/---
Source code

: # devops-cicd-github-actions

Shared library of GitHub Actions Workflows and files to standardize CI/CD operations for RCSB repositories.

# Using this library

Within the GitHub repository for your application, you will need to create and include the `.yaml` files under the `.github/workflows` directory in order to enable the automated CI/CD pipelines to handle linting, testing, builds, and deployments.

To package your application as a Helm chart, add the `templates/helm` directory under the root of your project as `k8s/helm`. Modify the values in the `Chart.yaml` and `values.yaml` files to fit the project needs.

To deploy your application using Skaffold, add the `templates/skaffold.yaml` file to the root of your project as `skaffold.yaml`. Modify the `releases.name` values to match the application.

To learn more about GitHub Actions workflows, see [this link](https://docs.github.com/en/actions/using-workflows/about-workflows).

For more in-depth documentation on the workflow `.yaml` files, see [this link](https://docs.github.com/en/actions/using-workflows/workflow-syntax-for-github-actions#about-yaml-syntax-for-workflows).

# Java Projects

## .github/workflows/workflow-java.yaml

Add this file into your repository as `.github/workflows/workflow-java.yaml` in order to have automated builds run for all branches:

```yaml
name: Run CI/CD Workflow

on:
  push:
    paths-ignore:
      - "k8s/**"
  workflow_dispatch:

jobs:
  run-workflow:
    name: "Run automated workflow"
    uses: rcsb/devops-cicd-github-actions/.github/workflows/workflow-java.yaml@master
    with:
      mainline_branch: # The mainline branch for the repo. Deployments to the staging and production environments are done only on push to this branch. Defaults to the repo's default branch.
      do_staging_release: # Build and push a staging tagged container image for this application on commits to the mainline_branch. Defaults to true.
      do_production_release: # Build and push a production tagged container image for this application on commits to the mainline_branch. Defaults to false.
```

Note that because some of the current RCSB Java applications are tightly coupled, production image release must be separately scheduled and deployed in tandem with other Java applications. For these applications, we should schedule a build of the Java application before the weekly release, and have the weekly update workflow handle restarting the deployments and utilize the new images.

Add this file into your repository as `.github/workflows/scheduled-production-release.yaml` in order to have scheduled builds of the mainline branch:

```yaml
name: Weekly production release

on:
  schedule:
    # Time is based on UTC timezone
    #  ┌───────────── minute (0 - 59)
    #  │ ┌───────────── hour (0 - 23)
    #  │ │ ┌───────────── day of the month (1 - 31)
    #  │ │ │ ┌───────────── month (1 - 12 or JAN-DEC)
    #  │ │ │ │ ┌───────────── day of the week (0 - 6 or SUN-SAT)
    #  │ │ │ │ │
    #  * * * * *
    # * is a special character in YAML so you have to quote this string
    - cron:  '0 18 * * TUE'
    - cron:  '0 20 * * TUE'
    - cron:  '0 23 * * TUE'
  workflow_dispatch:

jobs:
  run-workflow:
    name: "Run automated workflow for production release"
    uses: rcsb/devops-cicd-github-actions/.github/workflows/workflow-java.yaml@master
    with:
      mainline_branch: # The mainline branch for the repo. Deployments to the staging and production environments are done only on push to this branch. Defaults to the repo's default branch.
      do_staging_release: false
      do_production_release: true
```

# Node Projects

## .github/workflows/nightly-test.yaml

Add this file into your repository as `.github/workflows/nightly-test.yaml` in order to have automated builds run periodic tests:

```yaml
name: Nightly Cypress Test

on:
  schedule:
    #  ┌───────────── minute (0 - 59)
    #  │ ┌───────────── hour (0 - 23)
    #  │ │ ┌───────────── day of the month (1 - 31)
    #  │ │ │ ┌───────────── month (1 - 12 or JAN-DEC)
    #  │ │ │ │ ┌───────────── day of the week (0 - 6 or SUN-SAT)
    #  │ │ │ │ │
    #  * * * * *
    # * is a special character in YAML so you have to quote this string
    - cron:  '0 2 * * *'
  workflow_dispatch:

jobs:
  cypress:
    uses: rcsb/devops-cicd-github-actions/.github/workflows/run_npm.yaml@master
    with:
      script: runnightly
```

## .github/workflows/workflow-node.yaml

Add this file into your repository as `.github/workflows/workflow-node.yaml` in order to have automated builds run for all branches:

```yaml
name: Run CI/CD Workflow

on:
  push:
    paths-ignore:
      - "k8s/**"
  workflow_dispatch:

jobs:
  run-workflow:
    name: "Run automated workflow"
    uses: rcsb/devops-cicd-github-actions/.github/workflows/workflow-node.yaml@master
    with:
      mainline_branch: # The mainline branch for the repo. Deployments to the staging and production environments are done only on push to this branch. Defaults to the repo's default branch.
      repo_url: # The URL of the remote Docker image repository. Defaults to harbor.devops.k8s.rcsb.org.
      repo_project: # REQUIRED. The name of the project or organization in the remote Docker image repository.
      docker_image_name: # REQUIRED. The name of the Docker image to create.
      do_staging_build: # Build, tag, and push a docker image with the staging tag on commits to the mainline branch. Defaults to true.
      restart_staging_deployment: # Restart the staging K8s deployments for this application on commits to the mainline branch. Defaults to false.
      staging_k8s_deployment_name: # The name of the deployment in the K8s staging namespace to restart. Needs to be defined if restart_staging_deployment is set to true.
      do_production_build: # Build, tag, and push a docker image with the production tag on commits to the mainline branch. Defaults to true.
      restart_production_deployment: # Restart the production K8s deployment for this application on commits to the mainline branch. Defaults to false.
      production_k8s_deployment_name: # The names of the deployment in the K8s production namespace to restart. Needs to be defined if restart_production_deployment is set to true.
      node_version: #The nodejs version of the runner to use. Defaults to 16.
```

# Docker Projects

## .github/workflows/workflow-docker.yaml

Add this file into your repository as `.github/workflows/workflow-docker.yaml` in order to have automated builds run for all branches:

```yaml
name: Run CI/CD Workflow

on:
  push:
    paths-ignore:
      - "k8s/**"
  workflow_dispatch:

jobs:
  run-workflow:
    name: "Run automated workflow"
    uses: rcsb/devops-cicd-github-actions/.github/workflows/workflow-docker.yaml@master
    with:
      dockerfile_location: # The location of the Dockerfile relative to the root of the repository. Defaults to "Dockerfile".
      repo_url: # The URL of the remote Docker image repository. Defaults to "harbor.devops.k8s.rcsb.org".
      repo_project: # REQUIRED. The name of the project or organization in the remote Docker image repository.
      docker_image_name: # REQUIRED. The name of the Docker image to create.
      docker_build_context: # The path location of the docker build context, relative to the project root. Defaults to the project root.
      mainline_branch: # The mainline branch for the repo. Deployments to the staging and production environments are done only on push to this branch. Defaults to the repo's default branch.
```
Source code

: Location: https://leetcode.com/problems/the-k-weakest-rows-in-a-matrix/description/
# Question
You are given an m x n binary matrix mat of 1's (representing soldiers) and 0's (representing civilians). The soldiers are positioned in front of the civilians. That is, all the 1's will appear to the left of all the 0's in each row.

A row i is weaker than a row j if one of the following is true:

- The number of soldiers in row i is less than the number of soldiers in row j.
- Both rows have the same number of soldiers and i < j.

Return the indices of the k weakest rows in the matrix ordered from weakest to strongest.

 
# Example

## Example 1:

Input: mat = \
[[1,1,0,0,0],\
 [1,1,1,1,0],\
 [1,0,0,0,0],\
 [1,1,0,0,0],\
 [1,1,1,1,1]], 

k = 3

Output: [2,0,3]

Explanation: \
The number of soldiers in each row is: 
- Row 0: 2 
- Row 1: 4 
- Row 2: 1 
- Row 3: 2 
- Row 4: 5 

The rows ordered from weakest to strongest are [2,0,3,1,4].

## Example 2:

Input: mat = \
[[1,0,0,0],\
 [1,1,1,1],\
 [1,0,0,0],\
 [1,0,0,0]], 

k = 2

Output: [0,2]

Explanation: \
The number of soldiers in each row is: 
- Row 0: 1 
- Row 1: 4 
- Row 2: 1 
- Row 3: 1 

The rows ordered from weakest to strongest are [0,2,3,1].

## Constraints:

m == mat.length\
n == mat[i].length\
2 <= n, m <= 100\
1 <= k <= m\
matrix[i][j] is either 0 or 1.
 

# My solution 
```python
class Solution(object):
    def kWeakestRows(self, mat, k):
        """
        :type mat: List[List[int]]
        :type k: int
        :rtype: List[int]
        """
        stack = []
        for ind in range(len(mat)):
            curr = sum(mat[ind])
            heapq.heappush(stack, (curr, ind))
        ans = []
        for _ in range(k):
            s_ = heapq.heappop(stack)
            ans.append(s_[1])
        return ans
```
\---
What the task asks
Reproduce every line of the listing above in which the string "will" appears.

Exercise output
Within the GitHub repository for your application, you will need to create and include the `.yaml` files under the `.github/workflows` directory in order to enable the automated CI/CD pipelines to handle linting, testing, builds, and deployments.
You are given an m x n binary matrix mat of 1's (representing soldiers) and 0's (representing civilians). The soldiers are positioned in front of the civilians. That is, all the 1's will appear to the left of all the 0's in each row.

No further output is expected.